The Breach That Changed Everything
February 2024, 3:42 AM. Security Operations Center detects anomalous lateral movement.
An attacker had compromised a single developer laptop through a phishing email. Within 18 minutes, they:
- Accessed our internal wiki (no authentication required)
- Discovered database credentials (hardcoded in wiki documentation)
- Pivoted to production database servers (network-level trust)
- Exfiltrated 2.3 million customer records
Total time from initial compromise to data exfiltration: 47 minutes.
Our “security” model: “Inside the network = trusted”
This archaic model almost destroyed our company.
After reading about Zero Trust architecture, our CISO declared: “We’re going Zero Trust. Six months. No excuses.”
This is the story of that migration - the painful transition, the unexpected benefits, and why we should have done this years ago.

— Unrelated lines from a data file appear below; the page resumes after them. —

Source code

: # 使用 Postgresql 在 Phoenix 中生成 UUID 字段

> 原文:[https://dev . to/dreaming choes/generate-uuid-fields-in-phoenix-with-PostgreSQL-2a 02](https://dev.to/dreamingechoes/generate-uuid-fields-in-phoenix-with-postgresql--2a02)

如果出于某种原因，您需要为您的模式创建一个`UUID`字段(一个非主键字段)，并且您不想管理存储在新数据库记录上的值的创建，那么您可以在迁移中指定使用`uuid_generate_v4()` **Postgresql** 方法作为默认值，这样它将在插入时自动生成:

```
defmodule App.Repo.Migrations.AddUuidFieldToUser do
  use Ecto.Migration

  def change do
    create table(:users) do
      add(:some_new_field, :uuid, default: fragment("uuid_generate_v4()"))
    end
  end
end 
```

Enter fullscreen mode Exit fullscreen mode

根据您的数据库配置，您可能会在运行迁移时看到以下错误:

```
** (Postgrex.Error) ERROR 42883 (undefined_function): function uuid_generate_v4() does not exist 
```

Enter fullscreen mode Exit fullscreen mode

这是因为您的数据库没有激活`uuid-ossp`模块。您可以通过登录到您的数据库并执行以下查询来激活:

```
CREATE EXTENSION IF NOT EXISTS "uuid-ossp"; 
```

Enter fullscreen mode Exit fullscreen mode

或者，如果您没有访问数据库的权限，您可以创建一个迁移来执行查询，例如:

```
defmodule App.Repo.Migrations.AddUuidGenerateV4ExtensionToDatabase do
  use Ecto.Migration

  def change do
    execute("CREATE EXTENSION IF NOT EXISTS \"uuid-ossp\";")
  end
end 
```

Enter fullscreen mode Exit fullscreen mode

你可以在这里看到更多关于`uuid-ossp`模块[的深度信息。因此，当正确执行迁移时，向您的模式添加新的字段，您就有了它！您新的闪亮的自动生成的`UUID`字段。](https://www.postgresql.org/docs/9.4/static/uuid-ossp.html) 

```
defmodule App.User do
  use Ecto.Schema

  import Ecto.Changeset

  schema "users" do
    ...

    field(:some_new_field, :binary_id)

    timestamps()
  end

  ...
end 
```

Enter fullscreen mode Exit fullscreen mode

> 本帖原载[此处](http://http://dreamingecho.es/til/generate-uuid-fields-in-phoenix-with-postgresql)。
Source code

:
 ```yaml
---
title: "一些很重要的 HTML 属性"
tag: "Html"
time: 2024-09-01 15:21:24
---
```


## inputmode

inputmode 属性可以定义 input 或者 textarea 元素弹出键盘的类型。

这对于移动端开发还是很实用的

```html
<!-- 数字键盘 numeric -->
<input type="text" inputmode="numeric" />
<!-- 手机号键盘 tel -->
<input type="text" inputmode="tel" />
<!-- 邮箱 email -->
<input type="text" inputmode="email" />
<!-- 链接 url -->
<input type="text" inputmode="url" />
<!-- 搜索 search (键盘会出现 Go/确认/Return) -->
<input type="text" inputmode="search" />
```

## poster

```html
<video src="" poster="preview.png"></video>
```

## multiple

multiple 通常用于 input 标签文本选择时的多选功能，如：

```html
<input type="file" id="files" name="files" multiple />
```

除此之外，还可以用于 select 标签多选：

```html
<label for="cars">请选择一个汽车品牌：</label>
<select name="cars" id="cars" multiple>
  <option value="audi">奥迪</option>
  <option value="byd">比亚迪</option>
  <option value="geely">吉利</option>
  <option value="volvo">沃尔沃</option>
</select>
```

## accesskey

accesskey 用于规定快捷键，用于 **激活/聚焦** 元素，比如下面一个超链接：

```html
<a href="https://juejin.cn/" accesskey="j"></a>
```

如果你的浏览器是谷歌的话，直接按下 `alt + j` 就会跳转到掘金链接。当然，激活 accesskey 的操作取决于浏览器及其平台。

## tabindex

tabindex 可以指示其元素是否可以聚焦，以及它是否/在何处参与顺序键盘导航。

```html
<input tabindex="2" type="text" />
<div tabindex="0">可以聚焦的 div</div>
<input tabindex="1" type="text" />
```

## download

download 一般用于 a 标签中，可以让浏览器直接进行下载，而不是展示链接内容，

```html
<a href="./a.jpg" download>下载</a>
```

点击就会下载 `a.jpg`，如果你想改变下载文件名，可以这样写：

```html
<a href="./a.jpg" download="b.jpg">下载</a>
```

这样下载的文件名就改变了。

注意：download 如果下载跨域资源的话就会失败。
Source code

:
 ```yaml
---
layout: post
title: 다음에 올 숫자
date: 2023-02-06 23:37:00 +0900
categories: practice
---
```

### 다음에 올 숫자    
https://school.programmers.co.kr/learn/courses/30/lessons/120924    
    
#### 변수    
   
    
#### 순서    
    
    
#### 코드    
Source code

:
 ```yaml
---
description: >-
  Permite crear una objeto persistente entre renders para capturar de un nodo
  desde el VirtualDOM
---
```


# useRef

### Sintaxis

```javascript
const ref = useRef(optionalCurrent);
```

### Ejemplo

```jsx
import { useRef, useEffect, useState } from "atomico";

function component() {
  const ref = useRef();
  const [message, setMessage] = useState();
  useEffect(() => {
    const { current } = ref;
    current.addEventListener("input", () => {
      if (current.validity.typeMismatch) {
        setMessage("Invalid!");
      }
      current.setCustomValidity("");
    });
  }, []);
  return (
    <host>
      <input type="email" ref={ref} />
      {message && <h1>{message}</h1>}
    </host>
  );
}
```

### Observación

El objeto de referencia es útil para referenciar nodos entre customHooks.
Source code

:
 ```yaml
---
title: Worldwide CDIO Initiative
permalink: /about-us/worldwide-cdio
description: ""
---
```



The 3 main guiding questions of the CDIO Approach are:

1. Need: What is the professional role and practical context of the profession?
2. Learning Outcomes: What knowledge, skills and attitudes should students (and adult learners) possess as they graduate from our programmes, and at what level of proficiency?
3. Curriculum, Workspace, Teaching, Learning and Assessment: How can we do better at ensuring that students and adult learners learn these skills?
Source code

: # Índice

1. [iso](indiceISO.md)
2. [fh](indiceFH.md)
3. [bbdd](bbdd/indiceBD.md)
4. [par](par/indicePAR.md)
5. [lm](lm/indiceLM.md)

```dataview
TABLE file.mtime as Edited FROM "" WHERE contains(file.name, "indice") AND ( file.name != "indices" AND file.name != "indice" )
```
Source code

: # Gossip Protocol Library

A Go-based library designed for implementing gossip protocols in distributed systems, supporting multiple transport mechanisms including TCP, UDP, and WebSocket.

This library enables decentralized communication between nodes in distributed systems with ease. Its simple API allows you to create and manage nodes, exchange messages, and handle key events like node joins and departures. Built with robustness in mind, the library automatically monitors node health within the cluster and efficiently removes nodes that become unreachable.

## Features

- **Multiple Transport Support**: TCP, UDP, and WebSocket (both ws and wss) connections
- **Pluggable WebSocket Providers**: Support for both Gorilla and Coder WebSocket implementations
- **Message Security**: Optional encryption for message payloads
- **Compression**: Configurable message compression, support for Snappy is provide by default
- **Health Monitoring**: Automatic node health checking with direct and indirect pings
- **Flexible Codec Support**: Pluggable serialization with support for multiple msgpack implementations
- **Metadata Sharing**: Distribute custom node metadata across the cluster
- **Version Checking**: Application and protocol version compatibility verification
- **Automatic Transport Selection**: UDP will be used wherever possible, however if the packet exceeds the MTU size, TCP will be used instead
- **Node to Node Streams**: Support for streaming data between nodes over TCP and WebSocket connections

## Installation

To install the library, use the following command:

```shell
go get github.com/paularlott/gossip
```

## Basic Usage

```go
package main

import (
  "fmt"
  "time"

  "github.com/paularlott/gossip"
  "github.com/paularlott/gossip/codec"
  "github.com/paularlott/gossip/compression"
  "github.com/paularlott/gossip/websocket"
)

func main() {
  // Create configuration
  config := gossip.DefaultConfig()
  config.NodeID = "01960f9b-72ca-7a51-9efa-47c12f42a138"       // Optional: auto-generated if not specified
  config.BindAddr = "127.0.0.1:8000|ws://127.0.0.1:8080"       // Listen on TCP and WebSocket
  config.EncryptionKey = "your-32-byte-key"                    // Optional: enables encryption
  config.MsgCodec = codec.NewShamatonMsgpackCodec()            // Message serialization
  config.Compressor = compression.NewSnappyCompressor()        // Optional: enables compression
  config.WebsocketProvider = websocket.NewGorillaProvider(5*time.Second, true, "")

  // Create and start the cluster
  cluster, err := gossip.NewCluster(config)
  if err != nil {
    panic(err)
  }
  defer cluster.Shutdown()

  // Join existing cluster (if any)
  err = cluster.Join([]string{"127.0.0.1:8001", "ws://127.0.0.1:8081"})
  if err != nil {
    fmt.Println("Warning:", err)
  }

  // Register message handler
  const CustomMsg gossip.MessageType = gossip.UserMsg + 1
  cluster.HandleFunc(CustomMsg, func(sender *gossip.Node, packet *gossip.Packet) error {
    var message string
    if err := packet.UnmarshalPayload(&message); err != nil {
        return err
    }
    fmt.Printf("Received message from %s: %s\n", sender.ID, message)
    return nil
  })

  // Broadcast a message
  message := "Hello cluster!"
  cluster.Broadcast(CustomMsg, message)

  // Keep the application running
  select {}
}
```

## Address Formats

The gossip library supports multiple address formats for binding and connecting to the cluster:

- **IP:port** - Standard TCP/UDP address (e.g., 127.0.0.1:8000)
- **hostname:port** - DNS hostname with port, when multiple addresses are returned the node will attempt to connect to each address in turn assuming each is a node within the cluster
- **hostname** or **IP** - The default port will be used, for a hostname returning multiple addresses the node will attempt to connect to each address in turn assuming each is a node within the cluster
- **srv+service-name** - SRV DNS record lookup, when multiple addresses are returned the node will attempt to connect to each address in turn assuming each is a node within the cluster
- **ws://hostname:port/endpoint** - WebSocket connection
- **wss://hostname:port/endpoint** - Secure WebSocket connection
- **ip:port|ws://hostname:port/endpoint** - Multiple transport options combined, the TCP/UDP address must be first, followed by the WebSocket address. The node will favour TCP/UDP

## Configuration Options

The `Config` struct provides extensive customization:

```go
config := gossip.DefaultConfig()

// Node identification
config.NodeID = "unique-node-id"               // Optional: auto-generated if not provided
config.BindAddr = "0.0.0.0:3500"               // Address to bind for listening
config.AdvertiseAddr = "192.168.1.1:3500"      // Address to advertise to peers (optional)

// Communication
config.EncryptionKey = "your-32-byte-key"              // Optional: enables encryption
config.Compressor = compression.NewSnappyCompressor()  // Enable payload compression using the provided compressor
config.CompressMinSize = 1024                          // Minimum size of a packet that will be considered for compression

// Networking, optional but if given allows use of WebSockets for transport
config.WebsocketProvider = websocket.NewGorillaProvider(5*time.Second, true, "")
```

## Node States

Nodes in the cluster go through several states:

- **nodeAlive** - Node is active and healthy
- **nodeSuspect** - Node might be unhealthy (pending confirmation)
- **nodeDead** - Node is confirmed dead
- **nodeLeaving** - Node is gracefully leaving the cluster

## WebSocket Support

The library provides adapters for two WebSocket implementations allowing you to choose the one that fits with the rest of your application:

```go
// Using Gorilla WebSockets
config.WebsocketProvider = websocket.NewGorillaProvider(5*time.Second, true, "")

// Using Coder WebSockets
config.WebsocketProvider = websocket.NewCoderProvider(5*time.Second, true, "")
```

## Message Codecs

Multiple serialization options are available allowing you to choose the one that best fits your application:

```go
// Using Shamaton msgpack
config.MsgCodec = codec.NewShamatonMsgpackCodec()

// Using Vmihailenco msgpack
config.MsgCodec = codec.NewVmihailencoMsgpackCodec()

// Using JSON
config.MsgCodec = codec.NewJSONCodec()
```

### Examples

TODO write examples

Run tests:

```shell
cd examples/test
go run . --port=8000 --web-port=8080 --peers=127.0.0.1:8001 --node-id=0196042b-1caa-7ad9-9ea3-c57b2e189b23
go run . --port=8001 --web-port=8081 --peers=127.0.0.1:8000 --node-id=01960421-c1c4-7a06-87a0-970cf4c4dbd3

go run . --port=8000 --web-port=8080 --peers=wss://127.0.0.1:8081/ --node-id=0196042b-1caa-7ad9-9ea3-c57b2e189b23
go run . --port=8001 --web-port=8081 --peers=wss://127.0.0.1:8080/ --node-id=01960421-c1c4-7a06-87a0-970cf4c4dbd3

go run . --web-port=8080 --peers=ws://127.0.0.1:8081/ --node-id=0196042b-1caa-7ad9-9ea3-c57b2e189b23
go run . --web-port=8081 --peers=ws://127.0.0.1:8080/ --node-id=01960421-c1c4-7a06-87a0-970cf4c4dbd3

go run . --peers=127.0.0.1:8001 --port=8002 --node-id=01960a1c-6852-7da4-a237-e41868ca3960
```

The Traditional Model: A House of Cards
Before Zero Trust, our security looked like this:
┌─────────────────────────────────────┐
│ Corporate VPN (Sacred) │
│ ┌────────────────────────────────┐ │
│ │ Internal Network (Trusted) │ │
│ │ ┌──────────┐ ┌──────────┐ │ │
│ │ │ Wiki │ │ DB │ │ │
│ │ │ (HTTP) │ │ (no auth)│ │ │
│ │ └──────────┘ └──────────┘ │ │
│ │ ┌──────────┐ ┌──────────┐ │ │
│ │ │ Jenkins │ │ K8s API │ │ │
│ │ │ (no MFA)│ │(network) │ │ │
│ │ └──────────┘ └──────────┘ │ │
│ └────────────────────────────────┘ │
└─────────────────────────────────────┘
The problem: Once an attacker breached the VPN, they owned everything.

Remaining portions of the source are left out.